Cacklewack is right. It's also better to feed a little and often, otherwise the bees will start storing it reducing the potential brood area and even causing the bees to swarm.

Relax and enjoy your bees. Good luck.

Stephen


----------



## b_thistle (May 17, 2013)

Awesome! Thanks for your help! One last question. I live in Georgia and the weather is already in the 80s here with lots of things blooming. We have peas, clover, tomatoes, potatoes, roses, azaleas, jasmine vine, a blueberry patch with 35 blueberries, and more...all starting to bloom. I know there's no hard and fast answer but when do you think I should I take the feeder out? I definitely don't want to encourage swarming by loading them up with too much food.


----------



## beeman2009 (Aug 23, 2012)

With all that blooming I'd take the feeder off now unless it's constantly raining there so that they cannot forage.


----------



## b_thistle (May 17, 2013)

Thanks Beeman2009. But the bee package hasn't arrived yet. It will be installed in the hive tomorrow. We were wondering how long to feed them after we install them tomorrow.


----------



## BernhardHeuvel (Mar 13, 2013)

Feed them until they reached wintering size: two or three boxes drawn comb. Such colonies are too weak at the beginning to do all the tasks: building, foraging, brood care. So there might be a nectar flow, but the bees cannot make use of it. First year they need to establish and any break in feeding means a egg laying and comb building break. Means wintering trouble.
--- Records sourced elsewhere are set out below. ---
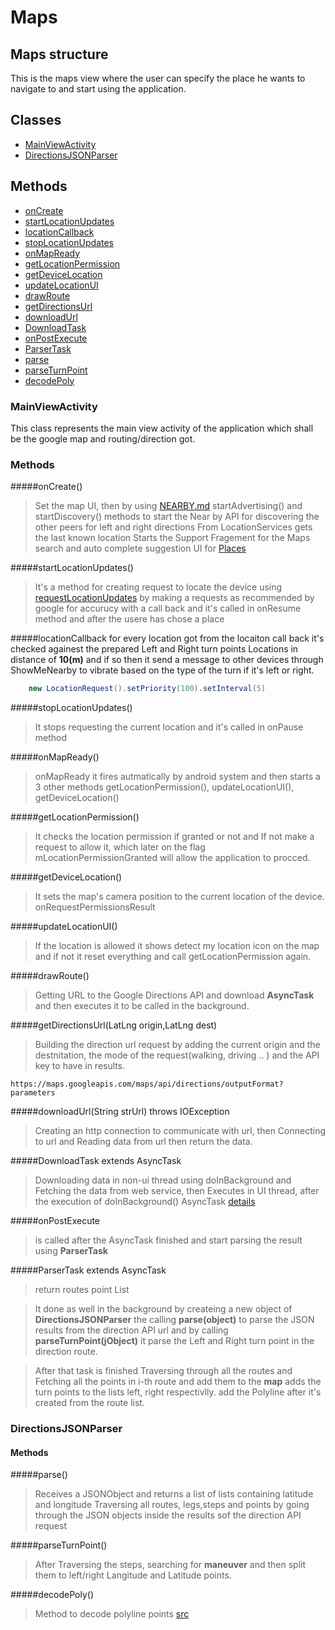 # Maps
## Maps structure
This is the maps view where the user can specify the place he wants to navigate to and start using the application.

## Classes
* [MainViewActivity](#MainViewActivity)
* [DirectionsJSONParser](#DirectionsJSONParser)

## Methods
* [onCreate](#onCreate)
* [startLocationUpdates](#startLocationUpdates)
* [locationCallback](#locationCallback)
* [stopLocationUpdates](#stopLocationUpdates)
* [onMapReady](#onMapReady)
* [getLocationPermission](#getLocationPermission)
* [getDeviceLocation](#getDeviceLocation)
* [updateLocationUI](#updateLocationUI)
* [drawRoute](#drawRoute)
* [getDirectionsUrl](#getDirectionsUrl)
* [downloadUrl](#downloadUrl)
* [DownloadTask](#DownloadTask)
* [onPostExecute](#onPostExecute)
* [ParserTask](#ParserTask)
* [parse](#parse)
* [parseTurnPoint](#parseTurnPoint)
* [decodePoly](#decodePoly)

### MainViewActivity
This class represents the main view activity of the application which shall be the google map and routing/direction got.

### Methods
#####onCreate()
> Set the map UI, then by using [NEARBY.md](NEARBY.md) startAdvertising() and startDiscovery() methods to start the Near by API for discovering the other peers for left and right directions
>From LocationServices gets the last known location
>Starts the Support Fragement for the Maps search and auto complete suggestion UI for [Places ](https://developers.google.com/places/android-sdk/autocomplete)

#####startLocationUpdates()
> It's a method for creating request to locate the device using  [requestLocationUpdates](https://developer.android.com/reference/android/location/LocationManager)  by making a requests as recommended by google for accurucy with a call back and it's called in onResume method and after the usere has chose a place

#####locationCallback
for every location got from the locaiton call back it's checked againest the prepared Left and Right turn points Locations in distance of <b>10(m)</b> and if so then it send a message to other devices through ShowMeNearby to vibrate based on the type of the turn if it's left or right.

```Java
	new LocationRequest().setPriority(100).setInterval(5)
```

#####stopLocationUpdates()
 >It stops requesting the current location and it's called in onPause method


#####onMapReady()
>onMapReady it fires autmatically by android system and then starts a 3 other methods  getLocationPermission(), updateLocationUI(), getDeviceLocation()

#####getLocationPermission()
> It checks the location permission if granted or not and If not make a request to allow it, which later on the flag mLocationPermissionGranted will allow the application to procced.

#####getDeviceLocation()
> It sets the map's camera position to the current location of the device.
onRequestPermissionsResult

#####updateLocationUI()
>If the location is allowed it shows detect my location icon on the map and if not it reset everything and call getLocationPermission again.
>

#####drawRoute()
> Getting URL to the Google Directions API and download <b>AsyncTask</b> and then executes it to be called in the background.

#####getDirectionsUrl(LatLng origin,LatLng dest)
>Building the direction url request by adding the current origin and the destnitation, the mode of the request(walking, driving .. ) and the API key to have in results.
```
https://maps.googleapis.com/maps/api/directions/outputFormat?parameters
```

#####downloadUrl(String strUrl) throws IOException
>Creating an http connection to communicate with url, then Connecting to url and  Reading data from url then return the data.


#####DownloadTask extends AsyncTask
>Downloading data in non-ui thread using doInBackground and Fetching the data from web service, then Executes in UI thread, after the execution of doInBackground() AsyncTask [details](https://developer.android.com/reference/android/os/AsyncTask)

#####onPostExecute
> is called after the AsyncTask finished and start parsing the result using <b>ParserTask</b>


#####ParserTask extends AsyncTask
>return routes point List

>It done as well in the background by createing a new object of <b>DirectionsJSONParser</b> the calling <b>parse(object)</b>  to parse the JSON results from the direction API url and by calling <b>parseTurnPoint(jObject)</b> it parse the Left and Right turn point in the direction route.

>After that task is finished Traversing through all the routes and Fetching all the points in i-th route and add them to the <b>map</b>
>adds the turn points to the lists left, right respectivlly.
>add the Polyline after it's created from the route list.

### DirectionsJSONParser
#### Methods
#####parse()
>Receives a JSONObject and returns a list of lists containing latitude and longitude
>Traversing all routes, legs,steps and points by going through the JSON objects inside the results sof the direction API request

#####parseTurnPoint()
> After Traversing the steps, searching for <b>maneuver</b> and then split them to left/right  Langitude and Latitude points.

#####decodePoly()
>Method to decode polyline points [src](jeffreysambells.com/2010/05/27/decoding-polylines-from-google-maps-direction-api-with-java)
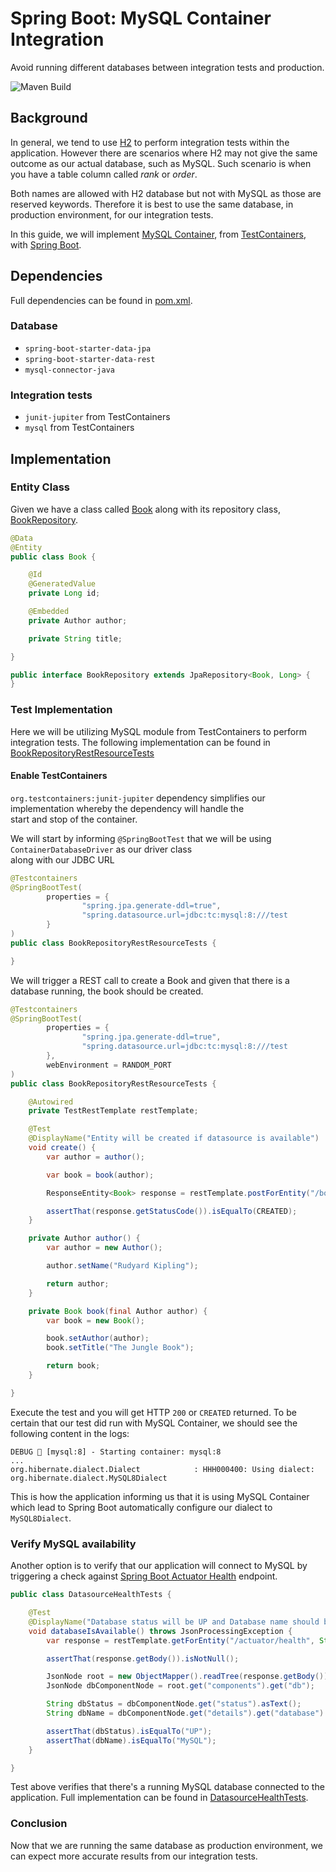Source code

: # Spring Boot: MySQL Container Integration

Avoid running different databases between integration tests and production.

![Maven Build](https://github.com/hendisantika/spring-boot-testcontainer-mysql/workflows/Maven%20Build/badge.svg?branch=master)

## Background

In general, we tend to use [H2][2] to perform integration tests within the application. However there are scenarios
where H2 may not give the same outcome as our actual database, such as MySQL. Such scenario is when you have a table
column called _rank_ or _order_.

Both names are allowed with H2 database but not with MySQL as those are reserved keywords. Therefore it is best to
use the same database, in production environment, for our integration tests.

In this guide, we will implement [MySQL Container][3], from [TestContainers][1], with [Spring Boot][4].

## Dependencies

Full dependencies can be found in [pom.xml][5].

### Database

- `spring-boot-starter-data-jpa`
- `spring-boot-starter-data-rest`
- `mysql-connector-java`

### Integration tests

- `junit-jupiter` from TestContainers
- `mysql` from TestContainers

## Implementation

### Entity Class

Given we have a class called [Book][6] along with its repository class, [BookRepository][7].

```java
@Data
@Entity
public class Book {

    @Id
    @GeneratedValue
    private Long id;

    @Embedded
    private Author author;

    private String title;

}
```

```java
public interface BookRepository extends JpaRepository<Book, Long> {
}
```

### Test Implementation

Here we will be utilizing MySQL module from TestContainers to perform integration tests. The following implementation
can be found in [BookRepositoryRestResourceTests][10]

#### Enable TestContainers

`org.testcontainers:junit-jupiter` dependency simplifies our implementation whereby the dependency will handle the  
start and stop of the container.

We will start by informing `@SpringBootTest` that we will be using `ContainerDatabaseDriver` as our driver class  
along with our JDBC URL

```java
@Testcontainers
@SpringBootTest(
        properties = {
                "spring.jpa.generate-ddl=true",
                "spring.datasource.url=jdbc:tc:mysql:8:///test
        }
)
public class BookRepositoryRestResourceTests {

}
```

We will trigger a REST call to create a Book and given that there is a database running, the book should be created.

```java
@Testcontainers
@SpringBootTest(
        properties = {
                "spring.jpa.generate-ddl=true",
                "spring.datasource.url=jdbc:tc:mysql:8:///test
        },
        webEnvironment = RANDOM_PORT
)
public class BookRepositoryRestResourceTests {

    @Autowired
    private TestRestTemplate restTemplate;

    @Test
    @DisplayName("Entity will be created if datasource is available")
    void create() {
        var author = author();

        var book = book(author);

        ResponseEntity<Book> response = restTemplate.postForEntity("/books", book, Book.class);

        assertThat(response.getStatusCode()).isEqualTo(CREATED);
    }

    private Author author() {
        var author = new Author();

        author.setName("Rudyard Kipling");

        return author;
    }

    private Book book(final Author author) {
        var book = new Book();

        book.setAuthor(author);
        book.setTitle("The Jungle Book");

        return book;
    }

}
```

Execute the test and you will get HTTP `200` or `CREATED` returned. To be certain that our test did run with
MySQL Container, we should see the following content in the logs:

```shell script
DEBUG 🐳 [mysql:8] - Starting container: mysql:8
...
org.hibernate.dialect.Dialect            : HHH000400: Using dialect: org.hibernate.dialect.MySQL8Dialect
```

This is how the application informing us that it is using MySQL Container which lead to Spring Boot automatically
configure our dialect to `MySQL8Dialect`.

### Verify MySQL availability

Another option is to verify that our application will connect to MySQL by triggering a check against
[Spring Boot Actuator Health][11] endpoint.

```java
public class DatasourceHealthTests {

    @Test
    @DisplayName("Database status will be UP and Database name should be MySQL")
    void databaseIsAvailable() throws JsonProcessingException {
        var response = restTemplate.getForEntity("/actuator/health", String.class);

        assertThat(response.getBody()).isNotNull();

        JsonNode root = new ObjectMapper().readTree(response.getBody());
        JsonNode dbComponentNode = root.get("components").get("db");

        String dbStatus = dbComponentNode.get("status").asText();
        String dbName = dbComponentNode.get("details").get("database").asText();

        assertThat(dbStatus).isEqualTo("UP");
        assertThat(dbName).isEqualTo("MySQL");
    }

}
```

Test above verifies that there's a running MySQL database connected to the application. Full implementation can be
found in [DatasourceHealthTests][12].

### Conclusion

Now that we are running the same database as production environment, we can expect more accurate results from our
integration tests.

[1]: https://www.testcontainers.org/

[2]: https://www.h2database.com/html/main.html

[3]: https://www.testcontainers.org/modules/databases/mysql/

[4]: https://spring.io/projects/spring-boot

[5]: pom.xml

[6]: src/main/java/scratches/tc/domain/Book.java

[7]: src/main/java/scratches/tc/domain/BookRepository.java

[9]: https://docs.spring.io/spring-framework/docs/5.2.5.RELEASE/spring-framework-reference/testing.html#testcontext-ctx-management-dynamic-property-sources

[10]: src/test/java/scratches/tc/domain/BookRepositoryRestResourceTests.java

[11]: https://docs.spring.io/spring-boot/docs/current/reference/html/production-ready-features.html#production-ready-health

[12]: src/test/java/scratches/tc/health/DatasourceHealthTests.java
If you feed smaller quantaties constantly, you cannot overdo. If the bees are strong and there is plenty of fresh nectar available in the fields, they ignore the feed. You'll notice this. 
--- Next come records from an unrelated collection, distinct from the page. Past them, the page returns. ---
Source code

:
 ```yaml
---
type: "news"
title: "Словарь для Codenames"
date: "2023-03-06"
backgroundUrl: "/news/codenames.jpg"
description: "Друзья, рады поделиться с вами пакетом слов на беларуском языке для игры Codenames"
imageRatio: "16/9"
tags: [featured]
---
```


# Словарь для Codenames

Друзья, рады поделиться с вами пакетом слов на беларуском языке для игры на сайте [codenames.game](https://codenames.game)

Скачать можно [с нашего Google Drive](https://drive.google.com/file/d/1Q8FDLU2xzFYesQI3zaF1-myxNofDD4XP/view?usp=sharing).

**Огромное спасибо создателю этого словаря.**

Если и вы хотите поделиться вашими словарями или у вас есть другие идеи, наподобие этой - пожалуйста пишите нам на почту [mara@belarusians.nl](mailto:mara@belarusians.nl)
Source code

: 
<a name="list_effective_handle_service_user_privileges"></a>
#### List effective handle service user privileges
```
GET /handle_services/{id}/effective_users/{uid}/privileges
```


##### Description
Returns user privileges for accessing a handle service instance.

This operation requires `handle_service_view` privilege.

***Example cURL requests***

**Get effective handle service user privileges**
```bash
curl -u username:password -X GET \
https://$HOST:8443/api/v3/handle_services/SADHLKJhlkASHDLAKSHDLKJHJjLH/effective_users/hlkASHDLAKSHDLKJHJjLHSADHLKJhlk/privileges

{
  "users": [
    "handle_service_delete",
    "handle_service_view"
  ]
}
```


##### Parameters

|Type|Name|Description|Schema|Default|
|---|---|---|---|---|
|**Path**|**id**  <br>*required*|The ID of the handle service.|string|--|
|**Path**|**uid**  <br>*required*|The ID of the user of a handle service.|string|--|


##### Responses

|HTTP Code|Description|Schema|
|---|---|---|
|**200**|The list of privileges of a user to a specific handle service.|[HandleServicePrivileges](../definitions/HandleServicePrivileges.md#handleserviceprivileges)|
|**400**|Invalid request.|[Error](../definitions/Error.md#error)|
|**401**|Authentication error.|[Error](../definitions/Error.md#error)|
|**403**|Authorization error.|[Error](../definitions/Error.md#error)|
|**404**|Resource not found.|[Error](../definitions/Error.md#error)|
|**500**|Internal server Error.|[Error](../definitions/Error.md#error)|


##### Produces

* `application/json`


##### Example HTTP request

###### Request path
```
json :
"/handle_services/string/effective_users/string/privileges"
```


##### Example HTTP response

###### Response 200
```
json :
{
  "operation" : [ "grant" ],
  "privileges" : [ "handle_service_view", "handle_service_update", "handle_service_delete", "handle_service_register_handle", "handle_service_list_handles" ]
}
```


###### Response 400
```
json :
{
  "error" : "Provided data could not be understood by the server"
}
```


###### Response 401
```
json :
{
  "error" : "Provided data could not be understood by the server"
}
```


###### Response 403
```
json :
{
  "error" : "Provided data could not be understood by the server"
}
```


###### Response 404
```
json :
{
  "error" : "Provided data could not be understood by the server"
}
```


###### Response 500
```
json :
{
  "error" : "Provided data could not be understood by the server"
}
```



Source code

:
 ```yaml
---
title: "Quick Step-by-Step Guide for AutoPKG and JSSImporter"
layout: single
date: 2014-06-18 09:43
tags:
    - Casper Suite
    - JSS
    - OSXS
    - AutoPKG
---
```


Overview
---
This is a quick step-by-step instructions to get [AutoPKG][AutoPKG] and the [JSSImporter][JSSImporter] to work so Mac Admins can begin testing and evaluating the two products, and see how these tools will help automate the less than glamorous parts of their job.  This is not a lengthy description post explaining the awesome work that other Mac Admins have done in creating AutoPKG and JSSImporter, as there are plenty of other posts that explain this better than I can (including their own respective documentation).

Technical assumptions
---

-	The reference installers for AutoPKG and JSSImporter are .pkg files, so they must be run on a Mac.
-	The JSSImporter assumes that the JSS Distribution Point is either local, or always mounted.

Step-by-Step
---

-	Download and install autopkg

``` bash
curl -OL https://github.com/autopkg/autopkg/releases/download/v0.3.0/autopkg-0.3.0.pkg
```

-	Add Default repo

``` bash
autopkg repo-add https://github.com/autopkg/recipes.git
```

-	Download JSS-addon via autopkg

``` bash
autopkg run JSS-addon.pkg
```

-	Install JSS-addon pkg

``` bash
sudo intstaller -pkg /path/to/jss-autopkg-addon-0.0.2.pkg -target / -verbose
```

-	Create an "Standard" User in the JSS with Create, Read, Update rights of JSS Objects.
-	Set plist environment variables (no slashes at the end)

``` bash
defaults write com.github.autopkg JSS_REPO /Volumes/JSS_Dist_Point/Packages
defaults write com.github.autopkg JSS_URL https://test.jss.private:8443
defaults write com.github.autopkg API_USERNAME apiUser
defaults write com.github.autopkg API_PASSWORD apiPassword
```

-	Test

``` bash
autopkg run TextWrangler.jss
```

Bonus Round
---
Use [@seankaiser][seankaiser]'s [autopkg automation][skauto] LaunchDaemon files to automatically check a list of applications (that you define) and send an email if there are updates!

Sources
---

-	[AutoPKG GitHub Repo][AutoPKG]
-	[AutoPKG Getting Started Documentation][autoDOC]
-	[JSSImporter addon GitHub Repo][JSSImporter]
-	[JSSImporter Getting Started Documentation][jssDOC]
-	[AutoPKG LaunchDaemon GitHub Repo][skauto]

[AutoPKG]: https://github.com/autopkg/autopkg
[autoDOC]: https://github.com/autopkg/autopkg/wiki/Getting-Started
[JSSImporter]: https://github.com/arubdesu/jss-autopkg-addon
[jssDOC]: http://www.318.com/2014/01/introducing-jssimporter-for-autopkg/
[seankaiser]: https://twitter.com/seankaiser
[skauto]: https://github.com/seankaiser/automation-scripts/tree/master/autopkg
So keep on feeding until two or three boxes are finished. If that is a vigirous colony, that can be in two, three weeks. Gradually stop feeding, no full stop. That would shock them too much. In late summer check for stores and make sure they have enough. In mild climates one solid box of food, in harsh climates you need two boxes solid honey. (Bottom box must be empty comb. Bees freeze to death on solid honey, they should sit on empty comb (former brood) and honey overhead. So you are preparing for winter now, what you need is comb, comb, comb. So they need to build as much as they can.


----------



## jadebees (May 9, 2013)

Use an inner cover, same as Lang hives. All my warre's have plain 1 hole feeder covers. Got rid of the quilt years ago. Water must have not constructed hives,or he would a used the plain cover,too. Its better, & u can feed w/ a mason jar& spare box.


----------



## BernhardHeuvel (Mar 13, 2013)

True. I use an inner cover, too. No quilt. I use feeding buckets above the inner cover with one central hole in it. Or the rapid feeder, which is good for swarms and splits.


----------



## Rookhawk (May 20, 2013)

I suggest cutting a piece of plywood 13.5" square, or whatever your warre dimensions are. Bore 5 2" holes in it so it looks like a number 5 side of dice. Staple #7 or #8 hardware cloth to the top. Put it above the hive. Then up to 5 jars on the screen covered holes. Then an empty box, then the quilt, then the roof.

It can feed way more bees than a top feeder and it has no drowning...and it's frugal.


----------